Hal ini dilaporkan Politico pada 24 Februari 2026 yang segera memantik gelombang polemik di Inggris dan panggung diplomasi internasional.

Pernyataan tersebut disampaikan menjelang pemilihan sela penting di Gorton dan Denton, Greater Manchester, ketika Partai Hijau berupaya menegaskan posisinya sebagai penantang utama Partai Buruh dari spektrum kiri, sekaligus menunjukkan bagaimana konflik Palestina-Israel terus memengaruhi konfigurasi politik domestik Inggris.

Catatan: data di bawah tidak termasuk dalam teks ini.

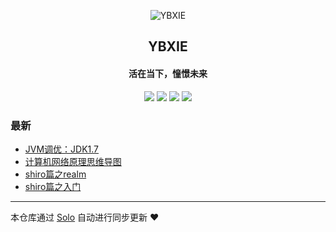 <p align="center"><img alt="YBXIE" src="https://static.b3log.org/images/brand/solo-32.png"></p><h2 align="center">
YBXIE
</h2>

<h4 align="center">活在当下，憧憬未来</h4>
<p align="center"><a title="YBXIE" target="_blank" href="https://github.com/YBcreate/solo-blog"><img src="https://img.shields.io/github/last-commit/YBcreate/solo-blog.svg?style=flat-square&color=FF9900"></a>
<a title="GitHub repo size in bytes" target="_blank" href="https://github.com/YBcreate/solo-blog"><img src="https://img.shields.io/github/repo-size/YBcreate/solo-blog.svg?style=flat-square"></a>
<a title="Solo Version" target="_blank" href="https://github.com/b3log/solo/releases"><img src="https://img.shields.io/badge/solo-3.6.3-f1e05a.svg?style=flat-square&color=blueviolet"></a>
<a title="Hits" target="_blank" href="https://github.com/b3log/hits"><img src="https://hits.b3log.org/YBcreate/solo-blog.svg"></a></p>

### 最新

* [JVM调优：JDK1.7](https://www.ybxie.top/articles/2019/08/15/1565848789021.html)
* [计算机网络原理思维导图](https://www.ybxie.top/articles/2019/08/14/1565747532256.html)
* [shiro篇之realm](https://www.ybxie.top/articles/2019/08/09/1565316086142.html)
* [shiro篇之入门](https://www.ybxie.top/articles/2019/08/07/1565169629219.html)



---

本仓库通过 [Solo](https://github.com/b3log/solo) 自动进行同步更新 ❤️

Mosi yang akan dibahas dalam konferensi musim semi partai bulan depan tidak hanya mengusung judul kontroversial tersebut, tetapi juga menegaskan dukungan terhadap “hak rakyat Palestina untuk melakukan perlawanan dan pembebasan dari pendudukan, dominasi, dan penaklukan Israel,” sehingga memperluas perdebatan dari ranah ideologis menuju diskursus hak asasi manusia dan hukum internasional.

Wakil Menteri Luar Negeri Israel, Sharren Haskel, mengecam itu sebagai salah satu pernyataan paling penuh kebencian dan rasis yang pernah ia baca.

Hal ini mencerminkan sensitivitas global atas istilah zionisme yang secara historis merujuk pada gerakan nasional Yahudi, namun dalam praktik politik kontemporer sering dikaitkan dengan kebijakan negara Israel.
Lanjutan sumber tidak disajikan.